Frequently asked questions

01
Is the Woodmaxx MX-9900 worth $1,125 more than the MX-8800?
For 8-inch-and-under material on a 20–50 HP tractor, no — the MX-8800 does the same job for $1,125 less. The MX-9900 is worth it if you regularly chip 8–9 inch logs, feed a lot of crooked or forked storm wood (its 27×18 in funnel swallows material the 8×8 throat rejects), or run a 50–100 HP tractor and want to use that power.
02
What's the difference between the MX-9900 and MX-8800?
Both are USA-made MX-Series PTO chippers with the same POW-R-TORQ hydrostatic feed, 7-year warranty, and near-identical weight. The MX-9900 adds a full 9-inch capacity (vs 8-inch), a much wider 27×18 in infeed funnel, a 225 lb flywheel, a 25–100 HP range (vs 20–50 HP), and an exclusive fold-up infeed bin. It costs $7,350 vs $6,225.
03
Can the MX-8800 chip 9-inch logs?
No. The MX-8800 is rated to 8 inches with an 8×8 in throat. For true 9-inch material you need the MX-9900. Both machines need 50+ PTO HP to chip their full rated capacity in seasoned hardwood.
04
Do the MX-9900 and MX-8800 need the same tractor?
They overlap but aren't identical. The MX-8800 wants 20–50 PTO HP; the MX-9900 wants 25–100 PTO HP. A 30–50 HP tractor runs either one. Below 25 HP, neither is a good match — look at the MX-8600 instead.

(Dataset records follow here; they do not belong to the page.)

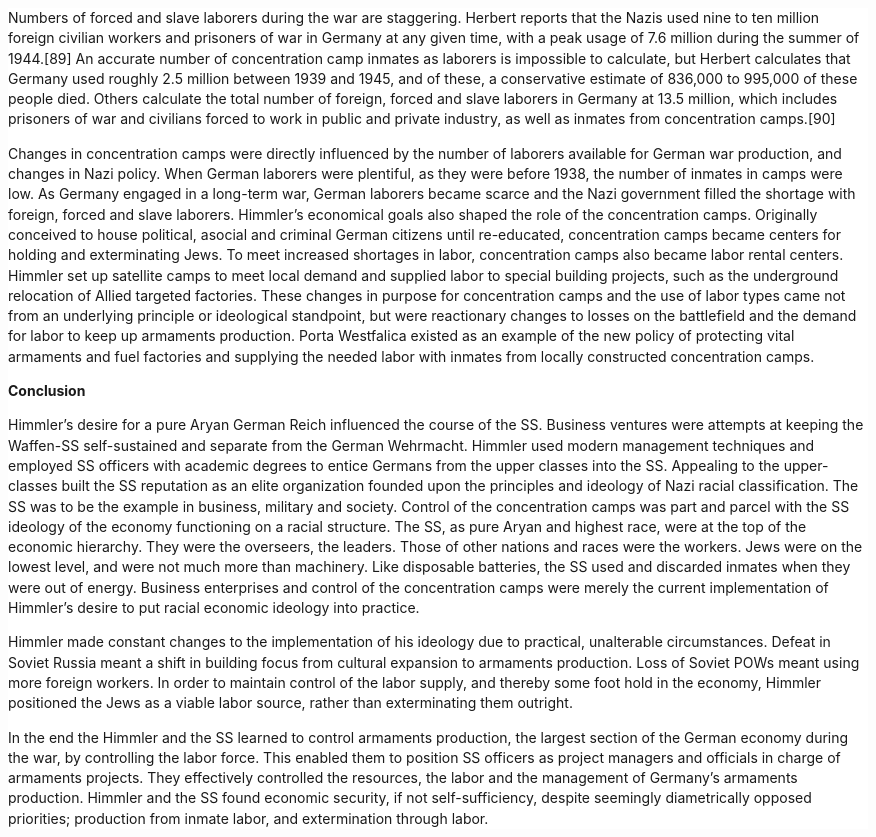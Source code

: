 <span id="Number_of_forced_laborers" class="anchor"></span>Numbers of forced and slave laborers during the war are staggering. Herbert reports that the Nazis used nine to ten million foreign civilian workers and prisoners of war in Germany at any given time, with a peak usage of 7.6 million during the summer of 1944.[89] An accurate number of concentration camp inmates as laborers is impossible to calculate, but Herbert calculates that Germany used roughly 2.5 million between 1939 and 1945, and of these, a conservative estimate of 836,000 to 995,000 of these people died. Others calculate the total number of foreign, forced and slave laborers in Germany at 13.5 million, which includes prisoners of war and civilians forced to work in public and private industry, as well as inmates from concentration camps.[90]

<span id="Section_Conclusion" class="anchor"></span>Changes in concentration camps were directly influenced by the number of laborers available for German war production, and changes in Nazi policy. When German laborers were plentiful, as they were before 1938, the number of inmates in camps were low. As Germany engaged in a long-term war, German laborers became scarce and the Nazi government filled the shortage with foreign, forced and slave laborers. Himmler’s economical goals also shaped the role of the concentration camps. Originally conceived to house political, asocial and criminal German citizens until re-educated, concentration camps became centers for holding and exterminating Jews. To meet increased shortages in labor, concentration camps also became labor rental centers. Himmler set up satellite camps to meet local demand and supplied labor to special building projects, such as the underground relocation of Allied targeted factories. These changes in purpose for concentration camps and the use of labor types came not from an underlying principle or ideological standpoint, but were reactionary changes to losses on the battlefield and the demand for labor to keep up armaments production. Porta Westfalica existed as an example of the new policy of protecting vital armaments and fuel factories and supplying the needed labor with inmates from locally constructed concentration camps.

<span id="H1_Conclusion" class="anchor"></span>**Conclusion**

<span id="Summary_Forced_labor_as_means_" class="anchor"></span>Himmler’s desire for a pure Aryan German Reich influenced the course of the SS. Business ventures were attempts at keeping the Waffen-SS self-sustained and separate from the German Wehrmacht. Himmler used modern management techniques and employed SS officers with academic degrees to entice Germans from the upper classes into the SS. Appealing to the upper-classes built the SS reputation as an elite organization founded upon the principles and ideology of Nazi racial classification. The SS was to be the example in business, military and society. Control of the concentration camps was part and parcel with the SS ideology of the economy functioning on a racial structure. The SS, as pure Aryan and highest race, were at the top of the economic hierarchy. They were the overseers, the leaders. Those of other nations and races were the workers. Jews were on the lowest level, and were not much more than machinery. Like disposable batteries, the SS used and discarded inmates when they were out of energy. Business enterprises and control of the concentration camps were merely the current implementation of Himmler’s desire to put racial economic ideology into practice.

Himmler made constant changes to the implementation of his ideology due to practical, unalterable circumstances. Defeat in Soviet Russia meant a shift in building focus from cultural expansion to armaments production. Loss of Soviet POWs meant using more foreign workers. In order to maintain control of the labor supply, and thereby some foot hold in the economy, Himmler positioned the Jews as a viable labor source, rather than exterminating them outright.

<span id="PW_as_example_of_labor_force_e" class="anchor"></span>In the end the Himmler and the SS learned to control armaments production, the largest section of the German economy during the war, by controlling the labor force. This enabled them to position SS officers as project managers and officials in charge of armaments projects. They effectively controlled the resources, the labor and the management of Germany’s armaments production. Himmler and the SS found economic security, if not self-sufficiency, despite seemingly diametrically opposed priorities; production from inmate labor, and extermination through labor.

Above 50 HP, the MX-9900 is the one that can actually use the extra power.
05
Are the MX-9900 and MX-8800 both made in the USA?
Yes. Both are MX-Series chippers manufactured and assembled in Buffalo/Akron, NY, with US-sourced knives and premium PTO shafts. This is the distinction from Woodmaxx's WM-Series (WM-8H, WM-8M) and DC-1260, which are imported.
06
Which is better for a side-gig tree service?
The MX-9900. The wider throat handles the crooked, forked, and oversized limbs a tree service actually encounters, the 225 lb flywheel sustains feed rate on knotty hardwood, and the 100 HP ceiling gives production headroom. For light homeowner cleanup that rarely exceeds 8 inches, the MX-8800 is plenty and saves $1,125.